> ABOUT THIS EXERCISE: Look through the entries below and extract exactly the lines from the one containing "Part of growing" through the one containing "[1. Reverse an", ends included.

> RECORDS FOR THE TASK:
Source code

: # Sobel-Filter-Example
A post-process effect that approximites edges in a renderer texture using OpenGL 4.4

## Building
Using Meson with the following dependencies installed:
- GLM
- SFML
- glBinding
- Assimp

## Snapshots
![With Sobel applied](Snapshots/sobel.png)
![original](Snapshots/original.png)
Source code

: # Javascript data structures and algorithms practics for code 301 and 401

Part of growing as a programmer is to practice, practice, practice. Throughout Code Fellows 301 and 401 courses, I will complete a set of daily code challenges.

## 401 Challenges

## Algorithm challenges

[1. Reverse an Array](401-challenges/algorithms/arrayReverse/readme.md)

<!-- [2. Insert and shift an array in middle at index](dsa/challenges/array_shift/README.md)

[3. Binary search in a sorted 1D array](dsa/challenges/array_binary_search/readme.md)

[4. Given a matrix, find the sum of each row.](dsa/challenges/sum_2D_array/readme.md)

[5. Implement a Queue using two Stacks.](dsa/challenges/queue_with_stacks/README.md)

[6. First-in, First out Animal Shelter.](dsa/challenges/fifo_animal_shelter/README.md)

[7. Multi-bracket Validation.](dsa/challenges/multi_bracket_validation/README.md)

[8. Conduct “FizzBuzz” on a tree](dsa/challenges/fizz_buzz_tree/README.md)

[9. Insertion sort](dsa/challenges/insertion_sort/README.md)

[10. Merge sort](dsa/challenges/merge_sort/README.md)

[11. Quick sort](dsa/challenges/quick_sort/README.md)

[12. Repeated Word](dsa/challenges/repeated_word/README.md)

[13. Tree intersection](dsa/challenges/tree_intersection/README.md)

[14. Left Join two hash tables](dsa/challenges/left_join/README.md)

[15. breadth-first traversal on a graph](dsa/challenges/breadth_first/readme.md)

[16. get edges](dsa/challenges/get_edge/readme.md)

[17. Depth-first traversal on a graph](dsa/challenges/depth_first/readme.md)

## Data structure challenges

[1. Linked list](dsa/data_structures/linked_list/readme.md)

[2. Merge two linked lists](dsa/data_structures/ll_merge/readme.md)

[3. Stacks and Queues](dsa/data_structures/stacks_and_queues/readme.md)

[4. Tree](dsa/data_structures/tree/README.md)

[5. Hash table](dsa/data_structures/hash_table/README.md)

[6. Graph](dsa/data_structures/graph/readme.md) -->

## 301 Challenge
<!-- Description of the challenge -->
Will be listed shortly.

> YOUR RESPONSE:
Part of growing as a programmer is to practice, practice, practice. Throughout Code Fellows 301 and 401 courses, I will complete a set of daily code challenges.

## 401 Challenges

## Algorithm challenges

[1. Reverse an Array](401-challenges/algorithms/arrayReverse/readme.md)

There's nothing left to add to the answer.